▽

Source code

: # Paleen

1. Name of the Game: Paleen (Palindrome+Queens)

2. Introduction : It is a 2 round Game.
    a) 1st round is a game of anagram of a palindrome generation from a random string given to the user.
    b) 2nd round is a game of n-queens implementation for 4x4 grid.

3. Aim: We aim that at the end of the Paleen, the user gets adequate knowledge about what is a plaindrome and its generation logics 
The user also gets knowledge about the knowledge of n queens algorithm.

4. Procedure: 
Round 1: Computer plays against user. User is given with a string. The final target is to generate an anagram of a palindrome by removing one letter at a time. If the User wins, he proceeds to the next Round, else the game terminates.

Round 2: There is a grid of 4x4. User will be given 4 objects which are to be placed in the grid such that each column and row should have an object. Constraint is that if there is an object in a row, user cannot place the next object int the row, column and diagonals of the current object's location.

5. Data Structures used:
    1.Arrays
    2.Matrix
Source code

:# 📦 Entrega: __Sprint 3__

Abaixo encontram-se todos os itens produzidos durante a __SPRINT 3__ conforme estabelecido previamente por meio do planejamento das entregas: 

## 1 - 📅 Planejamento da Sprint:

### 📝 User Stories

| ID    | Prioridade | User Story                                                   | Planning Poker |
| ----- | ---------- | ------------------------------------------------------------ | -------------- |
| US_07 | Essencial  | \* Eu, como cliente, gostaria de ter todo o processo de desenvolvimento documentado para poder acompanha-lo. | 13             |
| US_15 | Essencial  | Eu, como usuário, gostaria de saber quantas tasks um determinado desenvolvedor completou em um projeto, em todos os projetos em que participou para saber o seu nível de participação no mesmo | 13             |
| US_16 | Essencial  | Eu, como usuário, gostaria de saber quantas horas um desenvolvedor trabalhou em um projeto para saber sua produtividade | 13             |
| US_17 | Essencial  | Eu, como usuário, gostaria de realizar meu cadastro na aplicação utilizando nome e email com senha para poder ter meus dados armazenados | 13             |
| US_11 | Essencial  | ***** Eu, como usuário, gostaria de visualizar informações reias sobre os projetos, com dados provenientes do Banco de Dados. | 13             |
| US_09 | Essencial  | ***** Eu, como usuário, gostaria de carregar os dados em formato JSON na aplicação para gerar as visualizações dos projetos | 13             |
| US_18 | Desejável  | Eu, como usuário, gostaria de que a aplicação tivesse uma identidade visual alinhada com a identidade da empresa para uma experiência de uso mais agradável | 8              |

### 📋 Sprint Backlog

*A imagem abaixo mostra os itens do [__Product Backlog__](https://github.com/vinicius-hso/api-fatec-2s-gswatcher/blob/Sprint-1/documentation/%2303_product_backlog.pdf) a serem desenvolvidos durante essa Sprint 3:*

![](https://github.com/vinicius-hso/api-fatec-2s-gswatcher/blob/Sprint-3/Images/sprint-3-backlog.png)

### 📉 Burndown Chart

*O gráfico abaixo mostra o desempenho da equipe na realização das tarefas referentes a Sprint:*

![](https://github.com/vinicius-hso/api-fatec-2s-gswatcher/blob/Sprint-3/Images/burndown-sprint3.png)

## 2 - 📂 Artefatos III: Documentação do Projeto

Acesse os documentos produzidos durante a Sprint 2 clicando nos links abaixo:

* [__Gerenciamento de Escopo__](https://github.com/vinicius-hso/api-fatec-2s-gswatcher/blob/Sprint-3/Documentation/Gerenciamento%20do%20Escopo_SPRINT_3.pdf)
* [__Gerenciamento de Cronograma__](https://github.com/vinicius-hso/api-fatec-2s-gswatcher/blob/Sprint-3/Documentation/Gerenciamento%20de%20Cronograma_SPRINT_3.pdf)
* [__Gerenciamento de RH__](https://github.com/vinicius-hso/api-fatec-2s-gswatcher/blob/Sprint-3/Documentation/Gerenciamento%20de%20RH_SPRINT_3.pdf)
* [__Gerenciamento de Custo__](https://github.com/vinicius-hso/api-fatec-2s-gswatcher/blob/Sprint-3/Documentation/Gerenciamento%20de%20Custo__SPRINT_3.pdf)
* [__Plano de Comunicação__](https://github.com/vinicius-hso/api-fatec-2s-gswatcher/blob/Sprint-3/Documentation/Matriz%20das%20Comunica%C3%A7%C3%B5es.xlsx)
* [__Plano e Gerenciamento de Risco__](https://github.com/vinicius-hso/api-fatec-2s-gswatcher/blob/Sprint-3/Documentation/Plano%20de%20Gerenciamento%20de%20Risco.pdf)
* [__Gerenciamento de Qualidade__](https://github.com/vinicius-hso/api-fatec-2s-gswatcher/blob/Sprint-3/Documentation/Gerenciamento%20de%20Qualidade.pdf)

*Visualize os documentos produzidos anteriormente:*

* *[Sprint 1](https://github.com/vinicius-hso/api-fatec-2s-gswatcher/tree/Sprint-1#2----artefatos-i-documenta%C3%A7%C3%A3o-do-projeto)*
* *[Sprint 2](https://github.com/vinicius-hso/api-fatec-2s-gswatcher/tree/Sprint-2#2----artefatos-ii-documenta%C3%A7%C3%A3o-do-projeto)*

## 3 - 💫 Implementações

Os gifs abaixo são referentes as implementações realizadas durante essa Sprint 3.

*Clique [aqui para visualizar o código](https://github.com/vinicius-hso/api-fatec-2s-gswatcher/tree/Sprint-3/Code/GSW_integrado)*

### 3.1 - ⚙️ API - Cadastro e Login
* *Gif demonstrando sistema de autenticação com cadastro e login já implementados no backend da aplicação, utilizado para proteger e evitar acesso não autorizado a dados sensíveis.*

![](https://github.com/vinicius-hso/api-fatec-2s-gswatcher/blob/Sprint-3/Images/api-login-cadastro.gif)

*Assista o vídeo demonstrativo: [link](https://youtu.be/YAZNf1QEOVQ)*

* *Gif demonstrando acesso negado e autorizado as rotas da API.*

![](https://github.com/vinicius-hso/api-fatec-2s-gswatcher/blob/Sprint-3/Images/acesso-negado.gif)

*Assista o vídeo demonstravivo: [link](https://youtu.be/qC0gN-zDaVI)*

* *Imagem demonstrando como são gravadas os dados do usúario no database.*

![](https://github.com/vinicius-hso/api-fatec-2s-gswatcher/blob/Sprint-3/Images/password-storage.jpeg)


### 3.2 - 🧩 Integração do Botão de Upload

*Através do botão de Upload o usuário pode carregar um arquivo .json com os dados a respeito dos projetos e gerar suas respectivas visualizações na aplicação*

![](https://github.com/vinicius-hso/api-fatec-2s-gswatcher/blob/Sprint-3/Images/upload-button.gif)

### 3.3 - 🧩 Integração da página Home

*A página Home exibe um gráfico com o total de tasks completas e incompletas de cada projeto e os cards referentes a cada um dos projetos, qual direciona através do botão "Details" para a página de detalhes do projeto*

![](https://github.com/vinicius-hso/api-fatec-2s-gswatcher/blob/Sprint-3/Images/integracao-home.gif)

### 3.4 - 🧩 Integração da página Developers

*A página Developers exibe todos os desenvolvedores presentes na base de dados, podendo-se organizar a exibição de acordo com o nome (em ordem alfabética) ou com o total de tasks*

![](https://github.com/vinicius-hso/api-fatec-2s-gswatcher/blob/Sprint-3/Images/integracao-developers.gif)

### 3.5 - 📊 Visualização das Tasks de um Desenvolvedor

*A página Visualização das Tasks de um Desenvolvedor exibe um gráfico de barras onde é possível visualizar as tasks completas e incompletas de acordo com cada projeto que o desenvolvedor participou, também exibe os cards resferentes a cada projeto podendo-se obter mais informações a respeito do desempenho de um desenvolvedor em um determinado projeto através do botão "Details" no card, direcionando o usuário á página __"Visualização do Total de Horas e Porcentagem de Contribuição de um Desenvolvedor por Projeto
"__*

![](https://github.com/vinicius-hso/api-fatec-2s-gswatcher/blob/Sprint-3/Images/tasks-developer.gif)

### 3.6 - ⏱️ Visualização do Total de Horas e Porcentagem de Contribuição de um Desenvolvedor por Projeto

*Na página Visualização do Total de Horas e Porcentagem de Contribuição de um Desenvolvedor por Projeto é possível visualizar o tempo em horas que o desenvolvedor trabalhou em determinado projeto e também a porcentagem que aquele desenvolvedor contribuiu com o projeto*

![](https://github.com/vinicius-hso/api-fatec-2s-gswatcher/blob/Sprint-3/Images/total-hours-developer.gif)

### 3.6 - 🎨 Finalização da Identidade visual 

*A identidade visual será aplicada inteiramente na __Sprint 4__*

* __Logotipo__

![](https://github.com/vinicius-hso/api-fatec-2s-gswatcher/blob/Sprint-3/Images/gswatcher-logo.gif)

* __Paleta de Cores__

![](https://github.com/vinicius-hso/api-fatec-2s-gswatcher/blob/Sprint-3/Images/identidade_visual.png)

△

ASSIGNMENT
Show me every line in the data above that includes "autorizado".

RESULT OF THE EXERCISE
* *Gif demonstrando sistema de autenticação com cadastro e login já implementados no backend da aplicação, utilizado para proteger e evitar acesso não autorizado a dados sensíveis.*
* *Gif demonstrando acesso negado e autorizado as rotas da API.*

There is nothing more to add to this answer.